General Louis TirletCommander of the artillery of the Army of Portugal and the Army of the Pyrenees
Born: March 14, 1771
Place of Birth: Moiremont, Marne, France
Legion of Honor: Grand Cross
Imperial Nobility: Baron
Died: November 29, 1841
Place of Death: Fontaine-en-Dormois, France
Arc de Triomphe: TIRLET on the south pillar
Joining the army during the Revolution, Louis Tirlet entered the army as a volunteer in the regiment of Bouillon in September of 1792. Seeing action almost immediately, he served at the Battle of Valmy later that month. Tirlet next began to study to join the artillery and in in January of 1794 he became a student at the artillery school of Châlons. Two months later he was commissioned as a lieutenant in the 1st Foot Artillery. Later in 1794 Tirlet joined the Army of the Sambre and Meuse and he stayed with that army until 1797. In August of 1795 he was ordered to prepare the crossing of the Rhine at Neuwied and then in May of 1796 he was promoted to capitaine commanding two companies of pontooneers. The next month he repaired the bridge at Neuwied and then at the end of the year he was promoted to chef de bataillon. Tirlet next served in Germany until 1798 when he joined the Army of the Orient.

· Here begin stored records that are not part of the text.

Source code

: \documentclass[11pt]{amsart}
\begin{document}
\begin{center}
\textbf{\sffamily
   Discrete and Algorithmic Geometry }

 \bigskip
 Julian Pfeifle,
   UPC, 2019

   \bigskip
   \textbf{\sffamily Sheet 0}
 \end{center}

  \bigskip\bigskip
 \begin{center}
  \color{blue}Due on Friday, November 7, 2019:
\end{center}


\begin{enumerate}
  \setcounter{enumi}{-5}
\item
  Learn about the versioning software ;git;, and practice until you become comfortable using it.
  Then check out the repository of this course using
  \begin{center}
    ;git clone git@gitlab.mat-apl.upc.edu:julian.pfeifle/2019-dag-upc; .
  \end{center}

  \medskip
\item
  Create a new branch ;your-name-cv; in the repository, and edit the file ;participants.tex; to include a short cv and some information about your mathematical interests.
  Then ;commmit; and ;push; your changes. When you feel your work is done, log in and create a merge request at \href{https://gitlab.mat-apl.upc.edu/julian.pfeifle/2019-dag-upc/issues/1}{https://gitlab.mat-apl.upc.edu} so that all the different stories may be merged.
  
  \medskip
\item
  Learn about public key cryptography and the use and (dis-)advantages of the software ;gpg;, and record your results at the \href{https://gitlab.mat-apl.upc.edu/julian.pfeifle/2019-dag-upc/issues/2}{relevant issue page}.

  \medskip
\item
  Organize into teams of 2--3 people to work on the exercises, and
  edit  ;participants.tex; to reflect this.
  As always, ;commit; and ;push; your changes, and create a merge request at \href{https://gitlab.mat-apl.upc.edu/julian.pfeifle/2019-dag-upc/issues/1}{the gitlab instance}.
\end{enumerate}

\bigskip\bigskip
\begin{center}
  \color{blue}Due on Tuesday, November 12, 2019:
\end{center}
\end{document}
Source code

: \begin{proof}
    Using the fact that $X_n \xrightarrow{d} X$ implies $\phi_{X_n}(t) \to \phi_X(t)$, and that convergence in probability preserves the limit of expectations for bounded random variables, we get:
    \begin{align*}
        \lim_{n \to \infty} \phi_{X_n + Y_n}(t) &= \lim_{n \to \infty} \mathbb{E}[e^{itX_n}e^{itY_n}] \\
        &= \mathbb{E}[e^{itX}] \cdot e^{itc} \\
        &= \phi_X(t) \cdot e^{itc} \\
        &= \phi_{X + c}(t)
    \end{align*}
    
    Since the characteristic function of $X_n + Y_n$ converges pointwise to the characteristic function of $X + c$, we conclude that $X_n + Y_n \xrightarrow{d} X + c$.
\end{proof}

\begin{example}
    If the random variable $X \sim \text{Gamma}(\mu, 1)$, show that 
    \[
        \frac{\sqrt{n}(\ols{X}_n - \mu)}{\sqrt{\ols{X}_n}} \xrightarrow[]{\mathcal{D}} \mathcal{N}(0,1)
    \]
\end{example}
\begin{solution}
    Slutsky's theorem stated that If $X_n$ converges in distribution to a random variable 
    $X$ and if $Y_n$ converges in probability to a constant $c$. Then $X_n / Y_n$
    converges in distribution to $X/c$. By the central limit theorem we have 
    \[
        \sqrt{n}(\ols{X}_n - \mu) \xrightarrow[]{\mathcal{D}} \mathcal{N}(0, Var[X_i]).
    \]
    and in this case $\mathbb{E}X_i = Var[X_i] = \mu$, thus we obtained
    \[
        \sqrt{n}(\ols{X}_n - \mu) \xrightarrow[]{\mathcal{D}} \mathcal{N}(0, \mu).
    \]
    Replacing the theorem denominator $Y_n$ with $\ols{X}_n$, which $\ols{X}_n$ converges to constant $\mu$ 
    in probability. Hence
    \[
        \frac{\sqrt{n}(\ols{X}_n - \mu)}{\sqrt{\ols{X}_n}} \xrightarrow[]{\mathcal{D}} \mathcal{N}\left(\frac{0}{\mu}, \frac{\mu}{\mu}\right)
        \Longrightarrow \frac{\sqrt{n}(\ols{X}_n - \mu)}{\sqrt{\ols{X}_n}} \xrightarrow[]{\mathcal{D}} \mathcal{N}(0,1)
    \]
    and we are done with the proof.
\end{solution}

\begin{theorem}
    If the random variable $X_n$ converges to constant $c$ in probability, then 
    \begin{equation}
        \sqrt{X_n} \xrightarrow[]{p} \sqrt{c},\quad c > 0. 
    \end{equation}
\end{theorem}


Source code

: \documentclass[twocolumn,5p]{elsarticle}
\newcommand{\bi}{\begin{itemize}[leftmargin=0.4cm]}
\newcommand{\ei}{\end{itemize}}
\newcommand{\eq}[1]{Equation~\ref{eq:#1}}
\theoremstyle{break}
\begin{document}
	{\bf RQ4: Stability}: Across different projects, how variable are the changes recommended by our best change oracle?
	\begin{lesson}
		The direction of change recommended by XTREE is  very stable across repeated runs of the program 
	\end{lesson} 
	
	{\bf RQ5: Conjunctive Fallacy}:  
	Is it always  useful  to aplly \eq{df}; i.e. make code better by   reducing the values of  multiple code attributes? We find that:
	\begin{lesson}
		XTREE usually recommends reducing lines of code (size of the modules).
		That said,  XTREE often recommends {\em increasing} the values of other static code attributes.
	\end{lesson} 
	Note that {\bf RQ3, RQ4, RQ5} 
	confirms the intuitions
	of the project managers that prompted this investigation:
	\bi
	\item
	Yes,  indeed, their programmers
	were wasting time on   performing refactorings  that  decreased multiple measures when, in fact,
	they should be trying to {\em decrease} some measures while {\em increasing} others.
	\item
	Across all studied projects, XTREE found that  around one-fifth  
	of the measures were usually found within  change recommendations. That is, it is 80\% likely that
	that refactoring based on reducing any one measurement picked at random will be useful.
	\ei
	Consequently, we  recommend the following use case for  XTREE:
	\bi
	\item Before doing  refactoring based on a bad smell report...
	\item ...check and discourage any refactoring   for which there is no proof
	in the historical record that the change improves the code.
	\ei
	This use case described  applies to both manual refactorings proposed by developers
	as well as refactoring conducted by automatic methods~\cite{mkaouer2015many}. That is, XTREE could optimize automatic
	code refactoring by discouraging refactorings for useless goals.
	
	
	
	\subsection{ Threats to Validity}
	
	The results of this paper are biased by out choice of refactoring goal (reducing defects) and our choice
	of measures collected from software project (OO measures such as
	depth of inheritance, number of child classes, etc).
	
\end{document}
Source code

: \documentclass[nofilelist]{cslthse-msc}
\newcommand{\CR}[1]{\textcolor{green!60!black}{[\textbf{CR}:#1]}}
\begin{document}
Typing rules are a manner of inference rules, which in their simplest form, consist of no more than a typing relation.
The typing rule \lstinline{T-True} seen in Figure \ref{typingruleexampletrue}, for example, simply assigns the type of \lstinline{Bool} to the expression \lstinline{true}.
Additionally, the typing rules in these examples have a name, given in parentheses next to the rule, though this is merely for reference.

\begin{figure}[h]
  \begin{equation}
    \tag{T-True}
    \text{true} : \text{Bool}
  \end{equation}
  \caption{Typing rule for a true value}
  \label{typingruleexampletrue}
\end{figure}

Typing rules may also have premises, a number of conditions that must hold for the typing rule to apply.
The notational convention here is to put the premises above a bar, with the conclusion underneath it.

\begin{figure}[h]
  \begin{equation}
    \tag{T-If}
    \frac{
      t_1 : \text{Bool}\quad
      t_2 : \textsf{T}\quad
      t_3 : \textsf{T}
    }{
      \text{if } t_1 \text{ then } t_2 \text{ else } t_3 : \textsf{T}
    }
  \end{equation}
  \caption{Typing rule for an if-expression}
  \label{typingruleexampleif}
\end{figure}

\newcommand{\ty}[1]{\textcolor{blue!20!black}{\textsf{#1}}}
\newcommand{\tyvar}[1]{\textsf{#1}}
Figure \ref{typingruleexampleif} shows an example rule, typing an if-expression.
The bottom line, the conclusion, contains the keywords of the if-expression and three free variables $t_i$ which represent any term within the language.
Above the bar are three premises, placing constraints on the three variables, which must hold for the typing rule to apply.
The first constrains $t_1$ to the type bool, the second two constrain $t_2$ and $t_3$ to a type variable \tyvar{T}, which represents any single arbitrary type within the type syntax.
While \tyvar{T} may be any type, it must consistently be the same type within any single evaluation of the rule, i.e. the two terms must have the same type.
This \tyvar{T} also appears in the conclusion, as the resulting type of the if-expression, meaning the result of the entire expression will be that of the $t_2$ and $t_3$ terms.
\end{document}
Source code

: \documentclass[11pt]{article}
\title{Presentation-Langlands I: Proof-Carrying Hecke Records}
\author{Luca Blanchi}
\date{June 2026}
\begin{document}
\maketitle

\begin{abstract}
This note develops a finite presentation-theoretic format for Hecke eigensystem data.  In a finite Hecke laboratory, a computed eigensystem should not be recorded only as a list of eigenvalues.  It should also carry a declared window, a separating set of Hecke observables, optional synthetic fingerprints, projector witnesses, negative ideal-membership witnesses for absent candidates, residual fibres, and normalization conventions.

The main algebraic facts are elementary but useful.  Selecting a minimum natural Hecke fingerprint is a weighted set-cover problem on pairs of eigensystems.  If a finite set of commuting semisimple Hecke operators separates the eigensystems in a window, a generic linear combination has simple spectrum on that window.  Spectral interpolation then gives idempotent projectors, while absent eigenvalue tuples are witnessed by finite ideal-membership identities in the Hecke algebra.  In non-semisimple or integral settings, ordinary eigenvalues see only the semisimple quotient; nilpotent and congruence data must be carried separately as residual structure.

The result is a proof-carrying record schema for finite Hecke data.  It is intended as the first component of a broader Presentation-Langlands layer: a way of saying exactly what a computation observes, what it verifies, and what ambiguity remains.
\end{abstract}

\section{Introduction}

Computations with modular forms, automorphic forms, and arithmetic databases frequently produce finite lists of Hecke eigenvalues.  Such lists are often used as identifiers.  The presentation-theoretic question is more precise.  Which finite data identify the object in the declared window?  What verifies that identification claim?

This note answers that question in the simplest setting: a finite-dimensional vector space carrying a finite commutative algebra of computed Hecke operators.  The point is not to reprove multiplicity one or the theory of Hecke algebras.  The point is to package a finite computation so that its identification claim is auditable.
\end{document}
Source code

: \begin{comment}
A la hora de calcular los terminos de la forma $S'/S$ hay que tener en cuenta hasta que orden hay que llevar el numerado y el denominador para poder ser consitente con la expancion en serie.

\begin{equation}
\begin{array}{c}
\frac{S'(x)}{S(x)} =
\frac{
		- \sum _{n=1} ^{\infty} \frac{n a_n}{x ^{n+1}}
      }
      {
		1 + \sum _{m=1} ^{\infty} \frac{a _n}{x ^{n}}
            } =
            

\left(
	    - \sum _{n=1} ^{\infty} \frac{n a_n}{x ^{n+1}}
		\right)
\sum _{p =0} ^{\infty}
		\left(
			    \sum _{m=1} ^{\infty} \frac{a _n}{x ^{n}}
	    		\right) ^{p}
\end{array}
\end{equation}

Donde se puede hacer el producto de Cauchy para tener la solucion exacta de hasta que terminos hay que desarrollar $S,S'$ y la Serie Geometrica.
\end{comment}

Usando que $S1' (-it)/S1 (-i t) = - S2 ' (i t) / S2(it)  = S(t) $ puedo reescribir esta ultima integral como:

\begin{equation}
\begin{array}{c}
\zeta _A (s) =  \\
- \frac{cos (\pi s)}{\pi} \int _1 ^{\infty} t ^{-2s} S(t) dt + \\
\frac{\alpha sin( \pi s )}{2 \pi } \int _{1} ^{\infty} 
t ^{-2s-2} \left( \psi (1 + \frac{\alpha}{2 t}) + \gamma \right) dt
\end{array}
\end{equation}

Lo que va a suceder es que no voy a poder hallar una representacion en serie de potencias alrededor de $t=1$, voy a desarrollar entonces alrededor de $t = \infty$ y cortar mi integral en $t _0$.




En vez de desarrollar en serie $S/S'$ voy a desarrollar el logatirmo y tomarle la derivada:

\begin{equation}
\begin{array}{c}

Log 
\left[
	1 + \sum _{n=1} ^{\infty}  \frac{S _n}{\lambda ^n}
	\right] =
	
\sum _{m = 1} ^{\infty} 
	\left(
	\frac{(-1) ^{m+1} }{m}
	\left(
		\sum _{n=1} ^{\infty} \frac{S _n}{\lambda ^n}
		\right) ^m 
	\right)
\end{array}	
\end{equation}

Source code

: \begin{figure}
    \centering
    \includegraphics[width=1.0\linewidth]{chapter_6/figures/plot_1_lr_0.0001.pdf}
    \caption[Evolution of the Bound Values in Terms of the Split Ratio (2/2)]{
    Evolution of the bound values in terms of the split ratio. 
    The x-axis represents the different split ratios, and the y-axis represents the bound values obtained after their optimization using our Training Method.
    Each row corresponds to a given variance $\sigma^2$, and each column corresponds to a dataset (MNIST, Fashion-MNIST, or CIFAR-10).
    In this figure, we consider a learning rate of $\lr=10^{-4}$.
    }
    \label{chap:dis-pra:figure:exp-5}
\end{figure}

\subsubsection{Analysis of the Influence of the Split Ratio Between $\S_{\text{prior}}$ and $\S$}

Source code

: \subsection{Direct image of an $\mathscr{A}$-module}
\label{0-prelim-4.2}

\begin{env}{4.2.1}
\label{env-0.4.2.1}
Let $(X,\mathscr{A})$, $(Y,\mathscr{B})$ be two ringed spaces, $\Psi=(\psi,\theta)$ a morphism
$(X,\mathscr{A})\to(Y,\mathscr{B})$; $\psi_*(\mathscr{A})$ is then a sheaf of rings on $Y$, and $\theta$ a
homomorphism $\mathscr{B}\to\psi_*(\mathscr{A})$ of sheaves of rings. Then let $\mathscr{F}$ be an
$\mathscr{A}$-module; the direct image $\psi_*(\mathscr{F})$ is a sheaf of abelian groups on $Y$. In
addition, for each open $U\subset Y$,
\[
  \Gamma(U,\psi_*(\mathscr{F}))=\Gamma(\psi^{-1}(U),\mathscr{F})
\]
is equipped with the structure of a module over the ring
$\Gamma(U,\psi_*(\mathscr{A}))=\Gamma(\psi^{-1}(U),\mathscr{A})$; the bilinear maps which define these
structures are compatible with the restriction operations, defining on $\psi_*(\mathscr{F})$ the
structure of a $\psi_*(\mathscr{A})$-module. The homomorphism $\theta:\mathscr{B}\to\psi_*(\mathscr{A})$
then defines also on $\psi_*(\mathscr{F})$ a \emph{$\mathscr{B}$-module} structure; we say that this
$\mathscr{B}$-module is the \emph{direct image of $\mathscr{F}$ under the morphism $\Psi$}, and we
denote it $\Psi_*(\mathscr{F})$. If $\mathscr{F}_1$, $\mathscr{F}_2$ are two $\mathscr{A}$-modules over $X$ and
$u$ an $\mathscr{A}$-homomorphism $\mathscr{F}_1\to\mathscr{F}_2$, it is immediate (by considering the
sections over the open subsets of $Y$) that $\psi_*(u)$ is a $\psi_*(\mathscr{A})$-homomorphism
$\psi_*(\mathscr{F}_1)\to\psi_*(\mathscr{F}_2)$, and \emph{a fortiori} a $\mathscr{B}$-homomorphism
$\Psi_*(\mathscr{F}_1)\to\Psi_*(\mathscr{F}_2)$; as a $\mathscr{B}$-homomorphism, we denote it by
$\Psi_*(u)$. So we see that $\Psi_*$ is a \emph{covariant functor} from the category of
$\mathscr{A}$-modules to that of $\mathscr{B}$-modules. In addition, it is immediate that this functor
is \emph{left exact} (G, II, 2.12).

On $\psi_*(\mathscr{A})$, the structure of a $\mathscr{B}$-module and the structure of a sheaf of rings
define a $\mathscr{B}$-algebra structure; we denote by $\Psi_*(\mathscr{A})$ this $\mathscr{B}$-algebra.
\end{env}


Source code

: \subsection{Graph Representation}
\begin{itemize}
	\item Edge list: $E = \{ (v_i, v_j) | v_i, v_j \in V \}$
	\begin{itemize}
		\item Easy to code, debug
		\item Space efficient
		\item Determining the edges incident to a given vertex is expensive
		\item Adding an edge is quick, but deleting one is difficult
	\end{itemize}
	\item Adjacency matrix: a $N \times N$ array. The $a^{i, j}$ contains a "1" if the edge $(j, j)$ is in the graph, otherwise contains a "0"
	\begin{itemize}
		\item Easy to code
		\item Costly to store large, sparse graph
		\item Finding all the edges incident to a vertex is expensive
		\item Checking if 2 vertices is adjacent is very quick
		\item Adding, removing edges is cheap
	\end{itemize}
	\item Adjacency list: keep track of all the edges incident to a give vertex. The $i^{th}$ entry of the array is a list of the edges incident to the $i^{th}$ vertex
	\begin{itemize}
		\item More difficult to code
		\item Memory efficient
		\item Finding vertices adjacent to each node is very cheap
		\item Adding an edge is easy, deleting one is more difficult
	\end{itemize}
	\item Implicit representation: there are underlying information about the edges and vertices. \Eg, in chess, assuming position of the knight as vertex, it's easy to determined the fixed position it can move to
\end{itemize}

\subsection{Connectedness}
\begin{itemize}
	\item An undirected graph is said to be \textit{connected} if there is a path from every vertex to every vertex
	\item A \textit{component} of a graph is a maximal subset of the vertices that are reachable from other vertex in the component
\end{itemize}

Taking part in the expedition to Egypt, Tirlet served under General Andreossy. He explored Lake Menzaleh in October of 1798 and then the next year he was promoted to chef de brigade in September. Tirlet was also named chief of staff of the artillery of the Army of the Orient around this time and he served at the Battle of Heliopolis in March of 1800. After the French surrender in Egypt in 1801, he returned to France. Once back in France, Tirlet briefly served as director of artillery at Montpellier before being named colonel of the 8th Foot Artillery in April of 1802. The next year he was promoted to général de brigade and he commanded the artillery school at Douai. In 1804 Tirlet commanded the artillery of the camp of Utrecht and once the war was underway in 1805 he took command of the artillery of the Marmont's II Corps. On the campaign that year he served at Ulm, and then for the next three years he served in Dalmatia with Marmont.
As French forces converged on Austria during the Danube campaign of 1809, Tirlet commanded the artillery of Marmont's XI Corps and he served at the Battle of Wagram . For a time afterwards he served as director general of bridges in the Army of Germany until he was sent to Spain in 1810. That year Tirlet was named a Baron of the Empire and he joined Marshal Masséna's Army of Portugal. In May of 1811 he was named commander of the artillery of the Army of Portugal and in 1812 he served at the Battle of Salamanca. In January of 1813 Tirlet was promoted to général de division and he took command of the artillery formed from the Army of the Center, the Army of Portugal, and the Army of Andalucia. That June he served at the Battle of Vittoria and when the army fell back he was named commander of the artillery of the Army of the Pyrenees under Marshal Soult. In September Tirlet took part in the defense of the bridge of Berra and in December he served at Saint-Pierre d'Irube. In April of 1814 he took part in the Battle of Toulouse .
After Napoleon's abdication and the Bourbon Restoration, Tirlet was named inspector general of artillery for Toulouse, Montpellier, Perpignan, and Bayonne. He was also named a Grand Officer of the Legion of Honor. After Napoleon's return from exile and resumption of power in 1815 for the Hundred Days, Tirlet was named to the II Corps of the Army of the North. However, that April he was suspended from his functions, suspected of being a royalist. Only a few weeks later his suspension was lifted in May and he was sent on a mission to the 12th, 13th, and 22nd military divisions to organize their artillery. He was placed on a temporary leave after Napoleon's second abdication.